↓↓↓

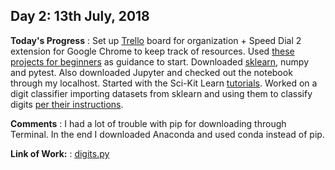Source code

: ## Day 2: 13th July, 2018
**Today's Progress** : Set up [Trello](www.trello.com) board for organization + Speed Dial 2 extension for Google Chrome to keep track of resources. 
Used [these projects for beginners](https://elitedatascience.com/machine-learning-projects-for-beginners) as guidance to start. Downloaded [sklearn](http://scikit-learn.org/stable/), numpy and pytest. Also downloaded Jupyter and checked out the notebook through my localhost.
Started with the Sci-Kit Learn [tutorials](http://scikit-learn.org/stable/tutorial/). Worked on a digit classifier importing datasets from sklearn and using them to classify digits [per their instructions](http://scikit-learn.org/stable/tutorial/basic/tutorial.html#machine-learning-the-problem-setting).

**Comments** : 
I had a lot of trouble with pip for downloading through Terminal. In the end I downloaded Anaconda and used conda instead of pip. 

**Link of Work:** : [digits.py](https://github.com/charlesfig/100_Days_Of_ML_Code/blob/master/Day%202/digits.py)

↑↑↑

→ Your instructions:
When you reach the line that holds "Started with the", please copy it and every line after it through the end of the listing, exactly and with no other lines.

→ Response to this exercise:
Started with the Sci-Kit Learn [tutorials](http://scikit-learn.org/stable/tutorial/). Worked on a digit classifier importing datasets from sklearn and using them to classify digits [per their instructions](http://scikit-learn.org/stable/tutorial/basic/tutorial.html#machine-learning-the-problem-setting).

**Comments** : 
I had a lot of trouble with pip for downloading through Terminal. In the end I downloaded Anaconda and used conda instead of pip. 

**Link of Work:** : [digits.py](https://github.com/charlesfig/100_Days_Of_ML_Code/blob/master/Day%202/digits.py)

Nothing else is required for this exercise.